● Task details: As the answer, give every line of the records that includes the word "contains".

--- Data for analysis Enclosed Below ---

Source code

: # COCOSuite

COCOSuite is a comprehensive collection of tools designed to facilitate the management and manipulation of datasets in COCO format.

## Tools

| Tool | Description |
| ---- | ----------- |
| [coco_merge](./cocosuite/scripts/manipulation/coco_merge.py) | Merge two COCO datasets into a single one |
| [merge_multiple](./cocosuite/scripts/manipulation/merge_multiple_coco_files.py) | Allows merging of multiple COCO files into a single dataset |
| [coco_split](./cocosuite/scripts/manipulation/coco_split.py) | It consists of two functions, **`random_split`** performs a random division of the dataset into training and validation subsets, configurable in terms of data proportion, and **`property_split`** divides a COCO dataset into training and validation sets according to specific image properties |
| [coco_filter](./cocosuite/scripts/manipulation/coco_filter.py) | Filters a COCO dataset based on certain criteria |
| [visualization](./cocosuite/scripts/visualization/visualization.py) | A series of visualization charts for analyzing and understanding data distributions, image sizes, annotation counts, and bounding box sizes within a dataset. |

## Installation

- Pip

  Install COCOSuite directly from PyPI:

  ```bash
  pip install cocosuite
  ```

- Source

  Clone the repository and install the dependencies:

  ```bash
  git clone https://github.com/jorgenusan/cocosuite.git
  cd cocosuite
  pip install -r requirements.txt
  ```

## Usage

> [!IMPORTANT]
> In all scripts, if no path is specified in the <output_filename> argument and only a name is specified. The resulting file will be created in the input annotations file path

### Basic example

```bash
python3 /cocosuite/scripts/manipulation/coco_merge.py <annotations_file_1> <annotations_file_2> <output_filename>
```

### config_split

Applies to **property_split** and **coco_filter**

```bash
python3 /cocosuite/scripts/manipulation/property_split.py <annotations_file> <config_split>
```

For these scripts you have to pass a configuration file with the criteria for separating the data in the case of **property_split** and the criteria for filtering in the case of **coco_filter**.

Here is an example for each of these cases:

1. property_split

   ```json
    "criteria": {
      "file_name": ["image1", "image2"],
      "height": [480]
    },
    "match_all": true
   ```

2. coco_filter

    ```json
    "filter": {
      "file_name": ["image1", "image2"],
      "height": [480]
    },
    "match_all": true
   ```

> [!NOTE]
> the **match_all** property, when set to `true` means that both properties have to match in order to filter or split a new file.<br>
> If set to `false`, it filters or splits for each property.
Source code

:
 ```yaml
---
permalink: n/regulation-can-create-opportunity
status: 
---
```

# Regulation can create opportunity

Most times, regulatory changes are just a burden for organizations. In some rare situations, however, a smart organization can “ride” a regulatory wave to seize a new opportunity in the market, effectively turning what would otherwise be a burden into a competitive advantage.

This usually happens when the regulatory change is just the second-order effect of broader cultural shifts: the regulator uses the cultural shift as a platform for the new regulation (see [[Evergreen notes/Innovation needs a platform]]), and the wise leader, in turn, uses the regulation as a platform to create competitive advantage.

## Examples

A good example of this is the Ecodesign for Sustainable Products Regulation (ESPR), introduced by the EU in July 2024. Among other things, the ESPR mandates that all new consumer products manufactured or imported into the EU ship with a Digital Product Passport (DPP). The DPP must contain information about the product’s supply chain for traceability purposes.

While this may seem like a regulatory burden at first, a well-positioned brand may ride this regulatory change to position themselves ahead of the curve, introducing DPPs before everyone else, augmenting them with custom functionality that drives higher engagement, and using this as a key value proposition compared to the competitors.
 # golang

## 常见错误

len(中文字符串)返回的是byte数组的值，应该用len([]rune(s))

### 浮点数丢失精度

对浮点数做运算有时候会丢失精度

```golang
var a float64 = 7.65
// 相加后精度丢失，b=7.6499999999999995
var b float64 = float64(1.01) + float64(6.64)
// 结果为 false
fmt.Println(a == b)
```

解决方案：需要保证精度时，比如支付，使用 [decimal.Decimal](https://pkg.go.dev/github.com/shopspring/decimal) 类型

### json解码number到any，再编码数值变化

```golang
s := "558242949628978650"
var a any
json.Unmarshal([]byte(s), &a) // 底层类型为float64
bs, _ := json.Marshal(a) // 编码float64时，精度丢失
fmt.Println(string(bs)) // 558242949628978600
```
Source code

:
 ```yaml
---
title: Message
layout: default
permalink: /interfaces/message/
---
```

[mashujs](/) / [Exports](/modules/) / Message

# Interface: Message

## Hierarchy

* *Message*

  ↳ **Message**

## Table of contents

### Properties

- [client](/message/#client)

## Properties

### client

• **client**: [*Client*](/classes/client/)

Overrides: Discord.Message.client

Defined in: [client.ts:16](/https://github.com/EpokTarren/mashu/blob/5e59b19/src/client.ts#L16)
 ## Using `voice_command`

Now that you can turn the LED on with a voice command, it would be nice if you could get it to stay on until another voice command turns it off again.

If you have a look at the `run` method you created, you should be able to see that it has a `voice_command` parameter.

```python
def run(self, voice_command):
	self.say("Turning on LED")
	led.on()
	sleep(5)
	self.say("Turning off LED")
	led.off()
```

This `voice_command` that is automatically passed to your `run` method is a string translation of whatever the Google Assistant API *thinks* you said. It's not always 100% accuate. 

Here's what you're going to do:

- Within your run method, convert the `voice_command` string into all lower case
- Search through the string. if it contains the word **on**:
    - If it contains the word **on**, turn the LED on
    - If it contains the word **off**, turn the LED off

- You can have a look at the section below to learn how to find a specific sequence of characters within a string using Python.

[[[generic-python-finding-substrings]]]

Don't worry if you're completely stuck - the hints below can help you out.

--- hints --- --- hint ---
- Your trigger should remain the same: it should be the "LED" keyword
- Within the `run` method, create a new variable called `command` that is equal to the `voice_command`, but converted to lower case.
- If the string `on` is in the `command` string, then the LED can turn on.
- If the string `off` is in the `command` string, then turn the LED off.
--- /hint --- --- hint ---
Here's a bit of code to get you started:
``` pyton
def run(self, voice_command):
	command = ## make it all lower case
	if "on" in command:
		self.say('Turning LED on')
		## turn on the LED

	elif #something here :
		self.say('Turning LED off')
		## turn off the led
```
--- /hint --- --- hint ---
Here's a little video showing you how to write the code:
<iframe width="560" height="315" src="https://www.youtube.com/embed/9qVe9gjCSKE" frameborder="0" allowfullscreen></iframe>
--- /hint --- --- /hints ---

--- End of Enclosed Data for analysis ---

● Answer to this exercise:
- Search through the string. if it contains the word **on**:
    - If it contains the word **on**, turn the LED on
    - If it contains the word **off**, turn the LED off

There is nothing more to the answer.